Así funcionaba la cosa: el que gobernaba bien y cumplía sus promesas se mantenía en el poder, y el que no sabía o no podía se iba fuera. Pero eso fue antes de que el populismo redescubriera la emocionalidad y utilizase la revolución digital para desafiar al sistema con la construcción de realidades alternativas capaces de desencadenar instintos y pulsiones extremas. Las redes sociales, el invento que iba a renovar la participación democrática globalizando el ágora griega, se convirtieron en la plataforma idónea de los falsos profetas.

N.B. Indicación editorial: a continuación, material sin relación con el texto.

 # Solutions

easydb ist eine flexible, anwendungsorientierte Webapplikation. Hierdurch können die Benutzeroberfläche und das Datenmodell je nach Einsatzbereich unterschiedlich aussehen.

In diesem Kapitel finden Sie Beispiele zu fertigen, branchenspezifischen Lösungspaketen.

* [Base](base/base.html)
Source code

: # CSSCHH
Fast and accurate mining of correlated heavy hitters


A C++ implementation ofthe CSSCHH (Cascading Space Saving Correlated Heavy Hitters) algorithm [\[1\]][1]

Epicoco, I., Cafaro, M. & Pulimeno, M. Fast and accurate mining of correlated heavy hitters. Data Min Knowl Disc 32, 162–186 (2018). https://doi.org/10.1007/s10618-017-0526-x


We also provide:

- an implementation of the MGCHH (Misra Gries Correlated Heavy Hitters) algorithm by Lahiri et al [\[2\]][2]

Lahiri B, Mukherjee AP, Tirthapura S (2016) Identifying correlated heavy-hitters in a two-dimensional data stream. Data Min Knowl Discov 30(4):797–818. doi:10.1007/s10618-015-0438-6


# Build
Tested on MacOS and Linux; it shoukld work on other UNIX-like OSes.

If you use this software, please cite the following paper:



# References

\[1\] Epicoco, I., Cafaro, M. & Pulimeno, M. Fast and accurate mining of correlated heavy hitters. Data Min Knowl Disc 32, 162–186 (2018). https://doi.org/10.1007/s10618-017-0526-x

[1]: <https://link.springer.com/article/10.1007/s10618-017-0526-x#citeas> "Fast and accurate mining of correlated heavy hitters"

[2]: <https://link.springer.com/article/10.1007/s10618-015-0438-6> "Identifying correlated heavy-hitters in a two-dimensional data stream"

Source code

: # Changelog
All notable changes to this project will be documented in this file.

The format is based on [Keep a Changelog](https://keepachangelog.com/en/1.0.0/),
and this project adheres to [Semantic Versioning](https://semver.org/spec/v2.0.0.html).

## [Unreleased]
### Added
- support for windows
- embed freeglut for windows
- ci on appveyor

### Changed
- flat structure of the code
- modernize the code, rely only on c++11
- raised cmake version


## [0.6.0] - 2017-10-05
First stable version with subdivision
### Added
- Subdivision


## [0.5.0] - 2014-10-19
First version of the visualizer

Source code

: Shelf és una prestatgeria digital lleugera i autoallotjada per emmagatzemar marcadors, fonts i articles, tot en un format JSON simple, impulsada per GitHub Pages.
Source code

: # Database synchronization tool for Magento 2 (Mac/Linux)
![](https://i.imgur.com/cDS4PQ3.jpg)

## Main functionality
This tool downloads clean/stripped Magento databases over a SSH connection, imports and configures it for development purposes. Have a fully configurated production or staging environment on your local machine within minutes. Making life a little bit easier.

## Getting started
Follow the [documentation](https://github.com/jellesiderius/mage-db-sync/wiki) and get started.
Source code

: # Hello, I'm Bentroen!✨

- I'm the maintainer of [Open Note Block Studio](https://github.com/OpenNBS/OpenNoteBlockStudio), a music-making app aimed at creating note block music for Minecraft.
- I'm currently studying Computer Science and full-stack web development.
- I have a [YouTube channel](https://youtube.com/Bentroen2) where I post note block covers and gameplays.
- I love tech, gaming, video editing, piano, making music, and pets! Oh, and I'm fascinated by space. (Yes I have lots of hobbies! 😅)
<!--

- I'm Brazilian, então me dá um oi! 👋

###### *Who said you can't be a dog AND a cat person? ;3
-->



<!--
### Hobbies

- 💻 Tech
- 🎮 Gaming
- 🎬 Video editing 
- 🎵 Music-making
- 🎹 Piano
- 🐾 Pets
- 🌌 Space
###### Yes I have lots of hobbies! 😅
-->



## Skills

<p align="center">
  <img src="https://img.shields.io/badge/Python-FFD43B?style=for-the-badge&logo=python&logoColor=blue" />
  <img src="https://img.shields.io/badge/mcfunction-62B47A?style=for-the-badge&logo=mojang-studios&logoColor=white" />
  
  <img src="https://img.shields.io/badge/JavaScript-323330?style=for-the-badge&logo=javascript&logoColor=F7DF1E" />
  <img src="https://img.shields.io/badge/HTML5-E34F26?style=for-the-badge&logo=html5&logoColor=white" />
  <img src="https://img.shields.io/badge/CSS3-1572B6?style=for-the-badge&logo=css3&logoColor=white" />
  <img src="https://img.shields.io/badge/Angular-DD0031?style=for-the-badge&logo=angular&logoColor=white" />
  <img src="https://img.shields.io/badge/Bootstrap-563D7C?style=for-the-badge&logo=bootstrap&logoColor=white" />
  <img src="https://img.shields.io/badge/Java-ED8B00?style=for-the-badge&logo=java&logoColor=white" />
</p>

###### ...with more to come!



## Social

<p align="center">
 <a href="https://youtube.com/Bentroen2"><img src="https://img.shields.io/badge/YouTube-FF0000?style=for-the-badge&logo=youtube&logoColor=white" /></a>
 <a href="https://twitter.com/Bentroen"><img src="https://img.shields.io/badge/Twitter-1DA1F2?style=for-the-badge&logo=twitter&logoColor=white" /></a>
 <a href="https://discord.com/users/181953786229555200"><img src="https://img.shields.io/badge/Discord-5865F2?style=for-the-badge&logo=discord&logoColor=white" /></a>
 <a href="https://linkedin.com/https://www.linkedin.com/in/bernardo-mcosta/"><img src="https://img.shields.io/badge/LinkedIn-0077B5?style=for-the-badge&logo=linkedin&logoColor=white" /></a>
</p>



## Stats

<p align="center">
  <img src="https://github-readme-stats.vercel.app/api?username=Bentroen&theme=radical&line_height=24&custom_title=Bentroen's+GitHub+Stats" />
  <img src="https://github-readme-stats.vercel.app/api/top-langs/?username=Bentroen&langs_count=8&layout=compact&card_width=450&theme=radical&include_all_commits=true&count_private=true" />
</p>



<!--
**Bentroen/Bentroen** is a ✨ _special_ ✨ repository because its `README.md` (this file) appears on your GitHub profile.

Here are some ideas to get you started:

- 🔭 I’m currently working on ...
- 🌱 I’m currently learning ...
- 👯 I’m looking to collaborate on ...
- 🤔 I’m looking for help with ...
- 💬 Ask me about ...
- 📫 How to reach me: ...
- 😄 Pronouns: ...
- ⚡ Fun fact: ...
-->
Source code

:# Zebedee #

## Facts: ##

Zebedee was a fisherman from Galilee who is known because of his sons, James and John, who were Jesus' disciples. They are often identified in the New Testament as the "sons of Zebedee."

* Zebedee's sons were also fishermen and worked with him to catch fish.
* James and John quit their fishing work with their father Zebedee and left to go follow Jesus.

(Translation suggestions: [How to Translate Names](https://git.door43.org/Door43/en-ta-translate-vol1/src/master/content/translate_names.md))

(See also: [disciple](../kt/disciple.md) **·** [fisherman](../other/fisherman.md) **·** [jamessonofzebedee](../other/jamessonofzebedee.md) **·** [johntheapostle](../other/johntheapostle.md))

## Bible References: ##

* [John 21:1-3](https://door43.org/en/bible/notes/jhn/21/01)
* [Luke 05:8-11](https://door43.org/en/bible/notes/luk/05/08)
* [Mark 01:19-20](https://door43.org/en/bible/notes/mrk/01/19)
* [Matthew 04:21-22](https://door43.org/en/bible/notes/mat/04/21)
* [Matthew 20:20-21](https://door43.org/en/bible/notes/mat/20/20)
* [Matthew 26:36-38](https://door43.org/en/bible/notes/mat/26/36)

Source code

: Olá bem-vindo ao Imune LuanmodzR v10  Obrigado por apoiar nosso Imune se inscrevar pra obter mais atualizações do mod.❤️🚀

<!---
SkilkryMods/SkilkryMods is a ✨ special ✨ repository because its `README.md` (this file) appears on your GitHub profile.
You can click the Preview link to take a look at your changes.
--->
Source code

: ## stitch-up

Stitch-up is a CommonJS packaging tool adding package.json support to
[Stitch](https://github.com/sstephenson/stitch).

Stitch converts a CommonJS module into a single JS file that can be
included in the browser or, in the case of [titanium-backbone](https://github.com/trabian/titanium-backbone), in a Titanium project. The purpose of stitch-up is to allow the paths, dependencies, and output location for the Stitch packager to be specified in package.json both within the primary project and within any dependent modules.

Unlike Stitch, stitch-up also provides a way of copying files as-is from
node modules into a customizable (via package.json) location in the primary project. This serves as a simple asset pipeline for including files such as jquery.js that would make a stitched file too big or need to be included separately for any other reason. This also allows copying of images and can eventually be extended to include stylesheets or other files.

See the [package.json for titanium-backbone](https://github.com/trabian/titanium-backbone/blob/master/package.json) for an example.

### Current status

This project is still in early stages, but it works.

El cambio de paradigma se produjo cuando la conversación pública pasó de la competencia sobre la idoneidad de las recetas a la hegemonía de los marcos mentales. La confrontación electoral dejó de basarse en la eficiencia para mutar hacia una competición de sentimientos donde ganaban los que fuesen capaces de imponer un relato dominante, por lo general disfrazado de ideología o de guerra cultural para camuflar simples pasiones primarias o aglutinar –algoritmo mediante– una concentración espontánea de afinidades. La propaganda perdió su carácter de mero instrumento de marketing y se transformó en el verdadero centro del debate.

De este modo puede explicarse la supervivencia de un Gobierno al que la mayoría de los votantes considera responsable de gravísimos fallos en la gestión de los asuntos cotidianos. De la crisis de la vivienda, del descontrol migratorio, del declive de los servicios, del caos ferroviario, de la descoordinación institucional ante las catástrofes, por no hablar de los escándalos de corrupción o del deterioro de los contrapesos democráticos. Cada nueva encuesta de opinión dibuja el retrato de un peligroso colapso del Estado. Y sin embargo…

Sin embargo Sánchez resiste, aun más mal que bien, gracias a un competente dominio de los estímulos negativos. La creación de un fantasma político, el de una ‘derecha-y-ultraderecha’ empeñada en resucitar el franquismo, le permite sostenerse en precario equilibrio. Un fracaso como el suyo bastaría para liquidar por completo a cualquier Ejecutivo, como ha ocurrido de hecho en nuestros países vecinos. Pero más de un cuarenta por ciento de los españoles parecen todavía dispuestos a respaldar esa dialéctica de enfrentamiento cívico que conduce a una sociedad al suicidio colectivo. Y el remedio que se atisba tampoco invita demasiado al optimismo.